» What to produce: Go through the records line by line from the top and repeat each one exactly, ending with the line that contains "The framework makes".

Source texts of formatted documents:
* * * *
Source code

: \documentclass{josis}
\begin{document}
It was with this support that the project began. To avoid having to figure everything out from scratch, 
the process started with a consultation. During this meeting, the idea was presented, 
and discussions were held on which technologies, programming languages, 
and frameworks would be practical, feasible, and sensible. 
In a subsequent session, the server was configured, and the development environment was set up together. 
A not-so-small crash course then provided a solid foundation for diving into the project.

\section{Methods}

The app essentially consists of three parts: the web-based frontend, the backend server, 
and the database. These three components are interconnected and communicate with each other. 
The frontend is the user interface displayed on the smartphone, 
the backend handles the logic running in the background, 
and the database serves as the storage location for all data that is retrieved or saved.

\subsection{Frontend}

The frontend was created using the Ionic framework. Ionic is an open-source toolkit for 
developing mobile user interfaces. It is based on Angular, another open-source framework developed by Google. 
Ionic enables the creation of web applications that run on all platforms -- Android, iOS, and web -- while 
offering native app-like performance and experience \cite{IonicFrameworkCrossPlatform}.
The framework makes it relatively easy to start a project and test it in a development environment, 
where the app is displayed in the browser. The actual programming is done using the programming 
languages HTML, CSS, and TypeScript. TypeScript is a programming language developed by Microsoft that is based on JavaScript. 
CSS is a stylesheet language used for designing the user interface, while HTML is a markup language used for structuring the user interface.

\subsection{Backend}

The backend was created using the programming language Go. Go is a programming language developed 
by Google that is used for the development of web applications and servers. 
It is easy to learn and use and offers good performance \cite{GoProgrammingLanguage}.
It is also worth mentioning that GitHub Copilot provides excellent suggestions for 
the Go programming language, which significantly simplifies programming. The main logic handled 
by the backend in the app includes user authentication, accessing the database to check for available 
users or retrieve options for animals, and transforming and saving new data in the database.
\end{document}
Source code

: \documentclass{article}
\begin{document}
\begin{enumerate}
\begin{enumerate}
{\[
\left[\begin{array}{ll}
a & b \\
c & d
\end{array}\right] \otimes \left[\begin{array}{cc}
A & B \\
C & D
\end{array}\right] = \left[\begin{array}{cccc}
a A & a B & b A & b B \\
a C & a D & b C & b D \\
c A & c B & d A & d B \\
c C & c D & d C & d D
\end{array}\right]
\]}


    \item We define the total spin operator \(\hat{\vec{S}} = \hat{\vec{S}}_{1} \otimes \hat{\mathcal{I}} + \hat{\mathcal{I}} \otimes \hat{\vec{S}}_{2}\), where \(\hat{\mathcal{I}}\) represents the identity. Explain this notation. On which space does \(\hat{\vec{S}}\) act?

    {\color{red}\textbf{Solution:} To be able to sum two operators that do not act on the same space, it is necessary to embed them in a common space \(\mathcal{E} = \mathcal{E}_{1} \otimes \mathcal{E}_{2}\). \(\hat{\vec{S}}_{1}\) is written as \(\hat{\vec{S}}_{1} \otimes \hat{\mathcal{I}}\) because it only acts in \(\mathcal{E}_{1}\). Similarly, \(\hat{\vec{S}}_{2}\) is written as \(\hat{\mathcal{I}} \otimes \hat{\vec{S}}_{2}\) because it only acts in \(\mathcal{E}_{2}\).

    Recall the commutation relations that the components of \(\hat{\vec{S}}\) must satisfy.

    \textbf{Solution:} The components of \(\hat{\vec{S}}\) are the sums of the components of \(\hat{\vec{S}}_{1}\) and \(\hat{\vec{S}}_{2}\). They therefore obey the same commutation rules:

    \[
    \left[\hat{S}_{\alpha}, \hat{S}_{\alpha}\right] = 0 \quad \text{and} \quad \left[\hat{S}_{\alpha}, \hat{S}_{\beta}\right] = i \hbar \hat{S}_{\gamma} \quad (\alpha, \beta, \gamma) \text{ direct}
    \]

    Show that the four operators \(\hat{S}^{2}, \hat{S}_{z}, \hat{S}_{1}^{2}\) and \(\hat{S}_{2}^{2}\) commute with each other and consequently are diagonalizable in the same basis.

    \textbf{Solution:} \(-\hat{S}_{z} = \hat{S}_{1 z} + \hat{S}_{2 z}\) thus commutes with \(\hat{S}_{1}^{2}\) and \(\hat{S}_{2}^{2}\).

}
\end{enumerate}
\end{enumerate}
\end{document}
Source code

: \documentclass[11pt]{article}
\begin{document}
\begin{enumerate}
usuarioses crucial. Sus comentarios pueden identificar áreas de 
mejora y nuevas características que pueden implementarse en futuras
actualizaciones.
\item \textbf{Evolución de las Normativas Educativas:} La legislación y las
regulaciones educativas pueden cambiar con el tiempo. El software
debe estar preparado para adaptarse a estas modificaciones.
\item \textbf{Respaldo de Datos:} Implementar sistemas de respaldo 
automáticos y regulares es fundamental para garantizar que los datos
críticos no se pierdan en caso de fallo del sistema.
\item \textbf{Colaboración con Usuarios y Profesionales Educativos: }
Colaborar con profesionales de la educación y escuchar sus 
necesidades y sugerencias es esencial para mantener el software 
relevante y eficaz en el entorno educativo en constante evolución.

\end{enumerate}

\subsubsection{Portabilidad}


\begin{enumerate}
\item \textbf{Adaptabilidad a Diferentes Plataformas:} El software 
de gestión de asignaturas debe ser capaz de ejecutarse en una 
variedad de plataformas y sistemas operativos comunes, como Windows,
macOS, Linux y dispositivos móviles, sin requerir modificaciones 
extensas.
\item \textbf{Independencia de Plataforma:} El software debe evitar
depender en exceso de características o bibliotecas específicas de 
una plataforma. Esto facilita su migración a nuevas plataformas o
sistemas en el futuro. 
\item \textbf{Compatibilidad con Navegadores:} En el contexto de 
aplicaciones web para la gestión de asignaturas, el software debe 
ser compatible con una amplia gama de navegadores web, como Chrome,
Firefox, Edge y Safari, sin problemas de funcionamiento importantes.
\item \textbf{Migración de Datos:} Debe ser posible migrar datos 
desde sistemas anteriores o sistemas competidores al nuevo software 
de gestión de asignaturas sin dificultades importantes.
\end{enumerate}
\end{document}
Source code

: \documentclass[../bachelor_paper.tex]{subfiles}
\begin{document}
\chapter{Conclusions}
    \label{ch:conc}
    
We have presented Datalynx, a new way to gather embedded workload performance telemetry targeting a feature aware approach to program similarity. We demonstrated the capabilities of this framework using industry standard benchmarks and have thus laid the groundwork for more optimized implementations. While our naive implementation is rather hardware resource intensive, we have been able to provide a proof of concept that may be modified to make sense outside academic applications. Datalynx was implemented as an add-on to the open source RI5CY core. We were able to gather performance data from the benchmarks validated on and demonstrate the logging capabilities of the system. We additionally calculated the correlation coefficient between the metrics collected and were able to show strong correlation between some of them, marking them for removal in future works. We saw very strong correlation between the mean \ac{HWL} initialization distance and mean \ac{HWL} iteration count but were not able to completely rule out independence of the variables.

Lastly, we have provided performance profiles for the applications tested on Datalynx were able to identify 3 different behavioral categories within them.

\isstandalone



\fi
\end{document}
* * * *
» Your response:
Source code

: \documentclass{josis}
\begin{document}
It was with this support that the project began. To avoid having to figure everything out from scratch, 
the process started with a consultation. During this meeting, the idea was presented, 
and discussions were held on which technologies, programming languages, 
and frameworks would be practical, feasible, and sensible. 
In a subsequent session, the server was configured, and the development environment was set up together. 
A not-so-small crash course then provided a solid foundation for diving into the project.

\section{Methods}

The app essentially consists of three parts: the web-based frontend, the backend server, 
and the database. These three components are interconnected and communicate with each other. 
The frontend is the user interface displayed on the smartphone, 
the backend handles the logic running in the background, 
and the database serves as the storage location for all data that is retrieved or saved.

\subsection{Frontend}

The frontend was created using the Ionic framework. Ionic is an open-source toolkit for 
developing mobile user interfaces. It is based on Angular, another open-source framework developed by Google. 
Ionic enables the creation of web applications that run on all platforms -- Android, iOS, and web -- while 
offering native app-like performance and experience \cite{IonicFrameworkCrossPlatform}.
The framework makes it relatively easy to start a project and test it in a development environment, 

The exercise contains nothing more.